◆ Plain-text document sources:

★ ★ ★ ★

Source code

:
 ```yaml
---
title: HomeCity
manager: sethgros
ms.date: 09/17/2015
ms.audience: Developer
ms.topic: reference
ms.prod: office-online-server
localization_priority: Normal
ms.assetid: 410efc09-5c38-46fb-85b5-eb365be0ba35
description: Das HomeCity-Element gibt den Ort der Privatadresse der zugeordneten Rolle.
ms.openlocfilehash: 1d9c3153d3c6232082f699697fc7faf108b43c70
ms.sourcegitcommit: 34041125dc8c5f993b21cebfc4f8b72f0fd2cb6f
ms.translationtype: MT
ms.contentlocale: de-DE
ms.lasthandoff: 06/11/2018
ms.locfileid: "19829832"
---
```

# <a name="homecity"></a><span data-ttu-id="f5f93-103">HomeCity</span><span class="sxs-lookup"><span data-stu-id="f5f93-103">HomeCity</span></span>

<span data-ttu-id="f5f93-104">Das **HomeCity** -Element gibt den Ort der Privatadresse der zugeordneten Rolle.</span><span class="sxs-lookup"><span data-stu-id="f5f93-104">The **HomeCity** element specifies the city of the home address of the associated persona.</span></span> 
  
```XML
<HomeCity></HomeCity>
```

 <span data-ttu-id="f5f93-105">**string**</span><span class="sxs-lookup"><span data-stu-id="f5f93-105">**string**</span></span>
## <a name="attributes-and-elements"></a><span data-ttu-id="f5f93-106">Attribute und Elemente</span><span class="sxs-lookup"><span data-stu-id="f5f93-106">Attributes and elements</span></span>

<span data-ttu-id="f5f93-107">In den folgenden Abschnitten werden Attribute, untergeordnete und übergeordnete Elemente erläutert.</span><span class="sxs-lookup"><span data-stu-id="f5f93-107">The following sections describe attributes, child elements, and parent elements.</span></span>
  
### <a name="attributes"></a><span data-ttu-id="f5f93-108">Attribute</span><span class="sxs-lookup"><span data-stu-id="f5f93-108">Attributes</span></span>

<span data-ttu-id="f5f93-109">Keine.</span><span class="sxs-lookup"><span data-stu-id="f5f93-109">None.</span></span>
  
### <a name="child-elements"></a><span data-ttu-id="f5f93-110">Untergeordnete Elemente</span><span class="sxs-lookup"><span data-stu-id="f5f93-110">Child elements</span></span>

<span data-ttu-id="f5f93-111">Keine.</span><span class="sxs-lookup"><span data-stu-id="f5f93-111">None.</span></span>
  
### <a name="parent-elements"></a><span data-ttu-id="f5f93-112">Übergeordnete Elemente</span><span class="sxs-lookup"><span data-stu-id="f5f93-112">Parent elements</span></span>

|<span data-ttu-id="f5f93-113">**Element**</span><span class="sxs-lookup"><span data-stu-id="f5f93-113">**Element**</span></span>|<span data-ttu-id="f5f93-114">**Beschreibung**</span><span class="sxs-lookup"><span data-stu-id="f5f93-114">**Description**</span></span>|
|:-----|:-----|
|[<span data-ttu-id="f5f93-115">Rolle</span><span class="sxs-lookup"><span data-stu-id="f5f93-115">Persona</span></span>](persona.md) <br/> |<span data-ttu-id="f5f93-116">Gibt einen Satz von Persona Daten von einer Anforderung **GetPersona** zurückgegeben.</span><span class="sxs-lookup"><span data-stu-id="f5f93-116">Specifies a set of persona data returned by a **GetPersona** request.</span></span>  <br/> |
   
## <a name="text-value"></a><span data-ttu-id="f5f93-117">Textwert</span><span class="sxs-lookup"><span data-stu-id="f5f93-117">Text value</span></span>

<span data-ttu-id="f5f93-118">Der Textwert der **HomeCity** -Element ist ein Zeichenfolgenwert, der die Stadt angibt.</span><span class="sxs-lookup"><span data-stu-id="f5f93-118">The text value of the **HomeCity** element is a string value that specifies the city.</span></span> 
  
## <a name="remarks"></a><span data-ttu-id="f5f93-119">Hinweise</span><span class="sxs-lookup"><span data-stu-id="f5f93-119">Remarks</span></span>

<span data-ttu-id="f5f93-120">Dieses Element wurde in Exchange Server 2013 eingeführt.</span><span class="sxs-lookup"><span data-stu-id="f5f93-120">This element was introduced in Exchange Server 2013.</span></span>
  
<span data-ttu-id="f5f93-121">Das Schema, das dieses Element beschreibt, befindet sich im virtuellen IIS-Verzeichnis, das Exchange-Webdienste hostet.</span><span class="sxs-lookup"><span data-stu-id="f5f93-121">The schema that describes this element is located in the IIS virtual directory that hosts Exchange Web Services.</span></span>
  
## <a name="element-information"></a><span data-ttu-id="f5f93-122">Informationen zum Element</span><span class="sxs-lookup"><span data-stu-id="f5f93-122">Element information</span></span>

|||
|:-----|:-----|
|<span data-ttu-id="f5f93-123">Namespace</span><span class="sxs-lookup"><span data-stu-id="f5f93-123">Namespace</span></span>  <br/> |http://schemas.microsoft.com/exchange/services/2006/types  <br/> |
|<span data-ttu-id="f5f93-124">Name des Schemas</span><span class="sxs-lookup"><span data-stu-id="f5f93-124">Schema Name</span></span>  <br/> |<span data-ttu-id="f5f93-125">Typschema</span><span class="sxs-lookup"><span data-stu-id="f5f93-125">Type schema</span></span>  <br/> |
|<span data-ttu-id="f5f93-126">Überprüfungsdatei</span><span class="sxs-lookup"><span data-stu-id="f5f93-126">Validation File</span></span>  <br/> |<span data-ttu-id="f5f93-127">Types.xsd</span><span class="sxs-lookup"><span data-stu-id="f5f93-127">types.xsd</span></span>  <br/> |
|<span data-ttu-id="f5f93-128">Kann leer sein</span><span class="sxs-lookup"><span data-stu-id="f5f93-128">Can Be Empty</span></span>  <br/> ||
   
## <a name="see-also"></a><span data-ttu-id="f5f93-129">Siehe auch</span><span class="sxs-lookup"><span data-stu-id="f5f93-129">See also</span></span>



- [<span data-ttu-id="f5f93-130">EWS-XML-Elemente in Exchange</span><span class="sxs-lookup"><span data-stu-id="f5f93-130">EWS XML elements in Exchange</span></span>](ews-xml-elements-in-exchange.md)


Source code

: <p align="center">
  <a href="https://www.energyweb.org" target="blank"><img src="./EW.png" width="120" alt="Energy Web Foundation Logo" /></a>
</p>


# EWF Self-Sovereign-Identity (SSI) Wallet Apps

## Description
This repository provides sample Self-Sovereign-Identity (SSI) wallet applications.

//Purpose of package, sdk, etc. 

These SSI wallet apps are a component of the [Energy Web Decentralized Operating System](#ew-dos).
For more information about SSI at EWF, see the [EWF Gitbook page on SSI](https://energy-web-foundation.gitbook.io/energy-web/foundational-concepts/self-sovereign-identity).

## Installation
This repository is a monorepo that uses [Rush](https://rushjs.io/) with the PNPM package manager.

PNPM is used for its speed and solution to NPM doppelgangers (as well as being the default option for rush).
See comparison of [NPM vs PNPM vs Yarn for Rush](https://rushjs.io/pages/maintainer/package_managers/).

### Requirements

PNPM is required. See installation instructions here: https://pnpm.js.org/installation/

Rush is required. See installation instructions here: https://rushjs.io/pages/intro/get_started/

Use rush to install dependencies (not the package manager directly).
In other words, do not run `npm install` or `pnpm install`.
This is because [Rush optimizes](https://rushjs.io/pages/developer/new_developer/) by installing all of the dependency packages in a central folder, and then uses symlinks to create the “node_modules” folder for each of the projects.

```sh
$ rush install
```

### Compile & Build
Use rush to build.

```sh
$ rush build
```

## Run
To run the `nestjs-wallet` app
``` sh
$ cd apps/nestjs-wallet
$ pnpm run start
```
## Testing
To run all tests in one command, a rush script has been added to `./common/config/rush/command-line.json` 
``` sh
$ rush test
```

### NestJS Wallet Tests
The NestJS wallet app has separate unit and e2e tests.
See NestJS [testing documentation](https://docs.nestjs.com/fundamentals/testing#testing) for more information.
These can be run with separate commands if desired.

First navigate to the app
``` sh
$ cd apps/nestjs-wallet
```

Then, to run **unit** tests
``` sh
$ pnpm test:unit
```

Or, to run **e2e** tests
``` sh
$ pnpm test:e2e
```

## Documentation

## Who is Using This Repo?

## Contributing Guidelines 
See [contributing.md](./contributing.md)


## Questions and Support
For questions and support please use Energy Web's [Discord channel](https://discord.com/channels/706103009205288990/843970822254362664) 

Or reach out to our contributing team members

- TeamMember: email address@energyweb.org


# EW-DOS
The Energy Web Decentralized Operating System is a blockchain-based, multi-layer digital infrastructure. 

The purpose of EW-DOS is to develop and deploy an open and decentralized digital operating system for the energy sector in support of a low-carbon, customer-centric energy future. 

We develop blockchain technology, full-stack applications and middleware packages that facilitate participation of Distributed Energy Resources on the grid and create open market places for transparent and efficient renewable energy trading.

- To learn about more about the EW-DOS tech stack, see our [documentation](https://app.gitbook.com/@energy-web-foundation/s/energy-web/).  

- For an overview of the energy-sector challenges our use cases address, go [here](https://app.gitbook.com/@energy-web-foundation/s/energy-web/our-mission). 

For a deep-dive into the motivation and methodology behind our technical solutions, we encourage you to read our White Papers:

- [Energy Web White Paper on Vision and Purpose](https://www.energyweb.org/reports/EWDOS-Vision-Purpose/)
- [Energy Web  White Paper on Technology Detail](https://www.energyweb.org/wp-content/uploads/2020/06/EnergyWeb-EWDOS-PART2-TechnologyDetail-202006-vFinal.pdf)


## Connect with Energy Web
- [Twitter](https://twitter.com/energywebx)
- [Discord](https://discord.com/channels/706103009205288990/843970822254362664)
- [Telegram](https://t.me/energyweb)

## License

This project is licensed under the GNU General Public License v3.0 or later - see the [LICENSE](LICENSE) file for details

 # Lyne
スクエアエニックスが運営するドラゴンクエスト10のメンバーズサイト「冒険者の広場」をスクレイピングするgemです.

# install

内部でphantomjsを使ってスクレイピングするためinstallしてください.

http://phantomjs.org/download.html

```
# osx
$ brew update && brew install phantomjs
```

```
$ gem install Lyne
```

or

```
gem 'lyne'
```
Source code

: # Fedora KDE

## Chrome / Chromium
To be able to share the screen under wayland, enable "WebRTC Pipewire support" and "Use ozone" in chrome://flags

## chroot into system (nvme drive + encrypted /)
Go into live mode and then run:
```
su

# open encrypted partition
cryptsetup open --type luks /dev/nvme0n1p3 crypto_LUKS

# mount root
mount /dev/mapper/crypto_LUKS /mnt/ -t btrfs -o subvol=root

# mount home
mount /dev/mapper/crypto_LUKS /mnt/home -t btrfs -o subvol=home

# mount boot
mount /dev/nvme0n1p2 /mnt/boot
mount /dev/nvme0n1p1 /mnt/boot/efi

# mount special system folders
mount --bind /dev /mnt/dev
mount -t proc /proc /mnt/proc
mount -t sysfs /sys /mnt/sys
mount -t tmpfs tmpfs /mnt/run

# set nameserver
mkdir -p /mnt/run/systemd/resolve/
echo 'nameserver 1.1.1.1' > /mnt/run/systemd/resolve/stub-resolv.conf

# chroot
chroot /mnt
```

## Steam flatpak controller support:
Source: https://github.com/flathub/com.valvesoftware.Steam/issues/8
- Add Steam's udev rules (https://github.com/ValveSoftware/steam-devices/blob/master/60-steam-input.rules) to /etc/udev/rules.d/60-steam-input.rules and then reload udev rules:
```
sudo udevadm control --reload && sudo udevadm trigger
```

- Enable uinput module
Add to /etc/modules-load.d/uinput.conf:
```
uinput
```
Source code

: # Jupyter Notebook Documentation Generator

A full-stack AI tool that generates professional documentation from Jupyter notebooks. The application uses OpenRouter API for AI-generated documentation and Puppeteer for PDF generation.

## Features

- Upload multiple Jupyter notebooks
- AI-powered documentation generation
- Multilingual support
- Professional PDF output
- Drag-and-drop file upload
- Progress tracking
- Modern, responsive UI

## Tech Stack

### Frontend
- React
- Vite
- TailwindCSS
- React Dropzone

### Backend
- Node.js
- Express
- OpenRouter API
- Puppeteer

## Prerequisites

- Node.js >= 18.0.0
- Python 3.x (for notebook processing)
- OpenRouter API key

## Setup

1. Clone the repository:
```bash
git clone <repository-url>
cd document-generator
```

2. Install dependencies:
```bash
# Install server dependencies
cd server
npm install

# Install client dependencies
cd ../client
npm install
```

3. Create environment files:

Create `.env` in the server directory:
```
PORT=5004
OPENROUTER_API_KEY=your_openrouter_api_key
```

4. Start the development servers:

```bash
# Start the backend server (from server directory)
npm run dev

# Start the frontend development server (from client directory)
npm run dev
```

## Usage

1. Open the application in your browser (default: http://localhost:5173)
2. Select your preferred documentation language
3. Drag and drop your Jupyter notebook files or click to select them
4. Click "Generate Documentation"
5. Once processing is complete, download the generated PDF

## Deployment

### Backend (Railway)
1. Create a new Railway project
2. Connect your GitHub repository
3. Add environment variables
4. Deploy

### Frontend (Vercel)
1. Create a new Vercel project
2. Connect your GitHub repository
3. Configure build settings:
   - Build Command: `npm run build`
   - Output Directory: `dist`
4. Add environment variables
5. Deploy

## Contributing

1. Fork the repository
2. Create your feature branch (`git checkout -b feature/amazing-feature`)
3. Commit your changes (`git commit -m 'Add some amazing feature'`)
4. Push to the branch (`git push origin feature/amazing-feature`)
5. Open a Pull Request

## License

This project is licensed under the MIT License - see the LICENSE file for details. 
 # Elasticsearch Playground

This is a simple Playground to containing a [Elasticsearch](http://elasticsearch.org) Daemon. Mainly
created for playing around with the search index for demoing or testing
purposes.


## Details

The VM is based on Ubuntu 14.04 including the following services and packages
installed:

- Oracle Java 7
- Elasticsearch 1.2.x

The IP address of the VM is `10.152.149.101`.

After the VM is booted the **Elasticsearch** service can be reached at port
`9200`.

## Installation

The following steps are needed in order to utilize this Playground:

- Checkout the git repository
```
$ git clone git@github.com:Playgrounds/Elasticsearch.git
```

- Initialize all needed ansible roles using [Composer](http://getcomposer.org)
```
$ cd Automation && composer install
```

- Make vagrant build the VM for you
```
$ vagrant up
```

★ ★ ★ ★

◆ WHAT THE TASK REQUIRES:
Which lines of the data contain the string "files"? Copy each of them.

◆ SOLUTION FOR THIS EXERCISE:
3. Create environment files:
3. Drag and drop your Jupyter notebook files or click to select them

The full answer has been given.